EXERCISE AIM => Give the records again exactly, but drop the pictures.

DATA TO EXAMINE: Begin

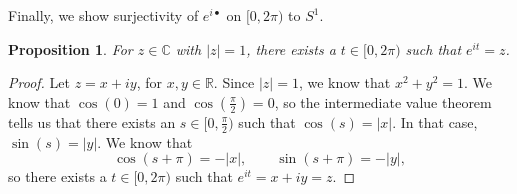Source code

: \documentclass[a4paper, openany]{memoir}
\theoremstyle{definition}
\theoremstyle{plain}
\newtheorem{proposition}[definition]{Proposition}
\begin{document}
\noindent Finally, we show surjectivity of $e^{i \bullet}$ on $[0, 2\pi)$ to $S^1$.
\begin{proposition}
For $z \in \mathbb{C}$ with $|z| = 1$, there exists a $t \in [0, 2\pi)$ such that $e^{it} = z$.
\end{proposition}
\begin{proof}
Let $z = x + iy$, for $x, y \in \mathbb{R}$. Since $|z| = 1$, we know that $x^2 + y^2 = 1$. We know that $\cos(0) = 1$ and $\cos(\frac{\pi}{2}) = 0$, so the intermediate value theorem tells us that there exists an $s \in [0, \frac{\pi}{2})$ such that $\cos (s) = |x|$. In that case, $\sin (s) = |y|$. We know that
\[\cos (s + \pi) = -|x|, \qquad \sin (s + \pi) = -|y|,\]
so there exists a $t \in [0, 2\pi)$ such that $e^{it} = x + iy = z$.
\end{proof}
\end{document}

DATA TO EXAMINE: End

OUTPUT BELOW =>
Source code

: \documentclass[a4paper, openany]{memoir}
\theoremstyle{definition}
\theoremstyle{plain}
\newtheorem{proposition}[definition]{Proposition}
\begin{document}
\noindent Finally, we show surjectivity of $e^{i \bullet}$ on $[0, 2\pi)$ to $S^1$.
\begin{proposition}
For $z \in \mathbb{C}$ with $|z| = 1$, there exists a $t \in [0, 2\pi)$ such that $e^{it} = z$.
\end{proposition}
\begin{proof}
Let $z = x + iy$, for $x, y \in \mathbb{R}$. Since $|z| = 1$, we know that $x^2 + y^2 = 1$. We know that $\cos(0) = 1$ and $\cos(\frac{\pi}{2}) = 0$, so the intermediate value theorem tells us that there exists an $s \in [0, \frac{\pi}{2})$ such that $\cos (s) = |x|$. In that case, $\sin (s) = |y|$. We know that
\[\cos (s + \pi) = -|x|, \qquad \sin (s + \pi) = -|y|,\]
so there exists a $t \in [0, 2\pi)$ such that $e^{it} = x + iy = z$.
\end{proof}
\end{document}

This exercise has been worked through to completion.